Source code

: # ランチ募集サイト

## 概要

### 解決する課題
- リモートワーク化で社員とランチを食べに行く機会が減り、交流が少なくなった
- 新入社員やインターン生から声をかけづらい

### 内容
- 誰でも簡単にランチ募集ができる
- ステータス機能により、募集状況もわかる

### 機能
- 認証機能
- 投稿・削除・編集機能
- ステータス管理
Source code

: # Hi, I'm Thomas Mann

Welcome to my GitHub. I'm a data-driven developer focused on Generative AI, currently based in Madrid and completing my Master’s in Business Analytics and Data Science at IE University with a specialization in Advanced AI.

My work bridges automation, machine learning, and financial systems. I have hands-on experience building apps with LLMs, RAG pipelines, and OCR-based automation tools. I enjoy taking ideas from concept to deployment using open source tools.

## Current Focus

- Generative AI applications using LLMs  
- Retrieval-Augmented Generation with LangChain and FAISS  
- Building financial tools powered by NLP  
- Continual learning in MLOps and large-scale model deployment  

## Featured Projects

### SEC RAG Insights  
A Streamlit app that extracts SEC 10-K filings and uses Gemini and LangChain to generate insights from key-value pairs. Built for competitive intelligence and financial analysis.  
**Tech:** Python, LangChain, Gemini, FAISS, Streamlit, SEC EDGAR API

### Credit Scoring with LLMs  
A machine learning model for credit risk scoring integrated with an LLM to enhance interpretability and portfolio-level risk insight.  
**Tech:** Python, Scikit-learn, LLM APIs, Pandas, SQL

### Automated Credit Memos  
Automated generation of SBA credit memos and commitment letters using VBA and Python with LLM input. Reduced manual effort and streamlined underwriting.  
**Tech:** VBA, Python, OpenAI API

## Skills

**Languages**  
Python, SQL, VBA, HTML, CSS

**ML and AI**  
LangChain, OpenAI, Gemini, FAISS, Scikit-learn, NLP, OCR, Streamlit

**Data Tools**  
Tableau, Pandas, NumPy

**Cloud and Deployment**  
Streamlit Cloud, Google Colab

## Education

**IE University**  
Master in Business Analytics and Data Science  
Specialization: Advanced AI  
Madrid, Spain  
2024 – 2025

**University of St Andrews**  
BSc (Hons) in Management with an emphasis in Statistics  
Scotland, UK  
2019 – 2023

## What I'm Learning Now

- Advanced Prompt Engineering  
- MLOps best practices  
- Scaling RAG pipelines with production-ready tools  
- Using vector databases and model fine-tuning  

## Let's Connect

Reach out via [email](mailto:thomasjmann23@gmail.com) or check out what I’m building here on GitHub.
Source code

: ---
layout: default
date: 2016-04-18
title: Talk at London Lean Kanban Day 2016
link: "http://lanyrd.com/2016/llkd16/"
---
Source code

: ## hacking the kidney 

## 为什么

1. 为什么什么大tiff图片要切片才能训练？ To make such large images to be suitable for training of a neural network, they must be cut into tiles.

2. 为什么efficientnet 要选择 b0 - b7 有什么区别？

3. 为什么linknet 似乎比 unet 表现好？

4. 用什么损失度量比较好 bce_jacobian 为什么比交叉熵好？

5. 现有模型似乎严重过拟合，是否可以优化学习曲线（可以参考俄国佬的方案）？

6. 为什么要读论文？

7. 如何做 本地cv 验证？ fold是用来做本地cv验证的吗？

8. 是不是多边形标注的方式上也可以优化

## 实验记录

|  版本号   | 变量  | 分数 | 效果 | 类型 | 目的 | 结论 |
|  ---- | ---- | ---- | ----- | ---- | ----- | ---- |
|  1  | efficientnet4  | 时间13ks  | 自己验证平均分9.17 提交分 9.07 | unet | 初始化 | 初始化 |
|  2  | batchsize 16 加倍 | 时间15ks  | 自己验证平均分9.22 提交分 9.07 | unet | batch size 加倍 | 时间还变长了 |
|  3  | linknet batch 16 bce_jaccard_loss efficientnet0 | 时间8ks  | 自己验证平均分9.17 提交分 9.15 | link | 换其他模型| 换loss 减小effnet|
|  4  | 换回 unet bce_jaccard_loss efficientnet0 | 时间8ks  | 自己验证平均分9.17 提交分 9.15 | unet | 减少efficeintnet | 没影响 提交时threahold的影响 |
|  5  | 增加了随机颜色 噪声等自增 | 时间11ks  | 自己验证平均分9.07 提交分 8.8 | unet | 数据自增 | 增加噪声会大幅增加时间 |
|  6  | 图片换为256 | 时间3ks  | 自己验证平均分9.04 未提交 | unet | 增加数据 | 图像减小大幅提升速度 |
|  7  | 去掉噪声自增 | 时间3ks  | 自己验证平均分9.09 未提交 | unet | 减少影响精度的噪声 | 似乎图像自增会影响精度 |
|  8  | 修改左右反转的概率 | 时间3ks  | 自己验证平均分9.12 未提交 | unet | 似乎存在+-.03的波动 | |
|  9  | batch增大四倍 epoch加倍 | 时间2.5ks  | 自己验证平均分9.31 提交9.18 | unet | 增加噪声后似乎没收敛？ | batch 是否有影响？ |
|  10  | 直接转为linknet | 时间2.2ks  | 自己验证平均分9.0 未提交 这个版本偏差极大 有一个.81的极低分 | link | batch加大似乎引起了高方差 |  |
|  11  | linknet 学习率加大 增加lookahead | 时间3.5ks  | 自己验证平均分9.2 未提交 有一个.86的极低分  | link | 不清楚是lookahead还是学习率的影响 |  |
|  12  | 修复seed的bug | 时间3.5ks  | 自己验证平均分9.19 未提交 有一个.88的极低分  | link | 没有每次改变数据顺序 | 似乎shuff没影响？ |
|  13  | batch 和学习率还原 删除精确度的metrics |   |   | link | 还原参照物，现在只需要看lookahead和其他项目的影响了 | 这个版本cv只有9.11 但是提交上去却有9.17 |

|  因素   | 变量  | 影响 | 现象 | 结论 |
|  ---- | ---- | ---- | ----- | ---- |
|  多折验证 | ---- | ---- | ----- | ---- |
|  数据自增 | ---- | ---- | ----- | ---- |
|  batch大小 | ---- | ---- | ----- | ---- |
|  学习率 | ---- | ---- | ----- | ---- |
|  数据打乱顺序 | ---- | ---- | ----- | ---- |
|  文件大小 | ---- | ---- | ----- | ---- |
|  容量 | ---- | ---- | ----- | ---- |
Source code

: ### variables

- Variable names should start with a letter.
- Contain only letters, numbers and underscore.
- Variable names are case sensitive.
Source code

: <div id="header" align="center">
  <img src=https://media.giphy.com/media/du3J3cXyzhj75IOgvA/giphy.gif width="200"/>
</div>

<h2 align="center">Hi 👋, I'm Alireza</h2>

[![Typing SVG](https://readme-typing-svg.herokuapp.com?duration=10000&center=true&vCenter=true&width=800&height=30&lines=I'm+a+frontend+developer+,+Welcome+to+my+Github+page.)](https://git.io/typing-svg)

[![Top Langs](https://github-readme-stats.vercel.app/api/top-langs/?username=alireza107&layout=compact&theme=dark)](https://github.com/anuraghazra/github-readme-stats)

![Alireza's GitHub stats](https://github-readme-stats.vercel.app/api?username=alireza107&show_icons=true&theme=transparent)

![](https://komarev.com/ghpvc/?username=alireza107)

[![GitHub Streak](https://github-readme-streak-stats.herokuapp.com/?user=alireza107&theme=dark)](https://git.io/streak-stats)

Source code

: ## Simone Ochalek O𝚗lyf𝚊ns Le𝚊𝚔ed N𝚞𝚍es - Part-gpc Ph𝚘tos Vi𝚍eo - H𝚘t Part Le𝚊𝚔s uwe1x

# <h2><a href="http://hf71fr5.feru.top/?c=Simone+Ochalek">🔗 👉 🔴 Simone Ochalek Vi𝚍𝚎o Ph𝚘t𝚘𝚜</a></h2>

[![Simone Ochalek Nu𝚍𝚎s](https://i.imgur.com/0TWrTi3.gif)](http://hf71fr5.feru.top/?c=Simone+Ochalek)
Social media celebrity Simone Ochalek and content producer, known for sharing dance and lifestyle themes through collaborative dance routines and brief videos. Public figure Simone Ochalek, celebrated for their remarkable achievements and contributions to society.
----------
## Work required
Your task is to retype the entries verbatim, starting with the line that holds "- Scaling RAG" and stopping after the line that holds "数据自增 | 增加噪声会大幅增加时间 |".

## Reply to the exercise
- Scaling RAG pipelines with production-ready tools  
- Using vector databases and model fine-tuning  

## Let's Connect

Reach out via [email](mailto:thomasjmann23@gmail.com) or check out what I’m building here on GitHub.
Source code

: ---
layout: default
date: 2016-04-18
title: Talk at London Lean Kanban Day 2016
link: "http://lanyrd.com/2016/llkd16/"
---
Source code

: ## hacking the kidney 

## 为什么

1. 为什么什么大tiff图片要切片才能训练？ To make such large images to be suitable for training of a neural network, they must be cut into tiles.

2. 为什么efficientnet 要选择 b0 - b7 有什么区别？

3. 为什么linknet 似乎比 unet 表现好？

4. 用什么损失度量比较好 bce_jacobian 为什么比交叉熵好？

5. 现有模型似乎严重过拟合，是否可以优化学习曲线（可以参考俄国佬的方案）？

6. 为什么要读论文？

7. 如何做 本地cv 验证？ fold是用来做本地cv验证的吗？

8. 是不是多边形标注的方式上也可以优化

## 实验记录

|  版本号   | 变量  | 分数 | 效果 | 类型 | 目的 | 结论 |
|  ---- | ---- | ---- | ----- | ---- | ----- | ---- |
|  1  | efficientnet4  | 时间13ks  | 自己验证平均分9.17 提交分 9.07 | unet | 初始化 | 初始化 |
|  2  | batchsize 16 加倍 | 时间15ks  | 自己验证平均分9.22 提交分 9.07 | unet | batch size 加倍 | 时间还变长了 |
|  3  | linknet batch 16 bce_jaccard_loss efficientnet0 | 时间8ks  | 自己验证平均分9.17 提交分 9.15 | link | 换其他模型| 换loss 减小effnet|
|  4  | 换回 unet bce_jaccard_loss efficientnet0 | 时间8ks  | 自己验证平均分9.17 提交分 9.15 | unet | 减少efficeintnet | 没影响 提交时threahold的影响 |
|  5  | 增加了随机颜色 噪声等自增 | 时间11ks  | 自己验证平均分9.07 提交分 8.8 | unet | 数据自增 | 增加噪声会大幅增加时间 |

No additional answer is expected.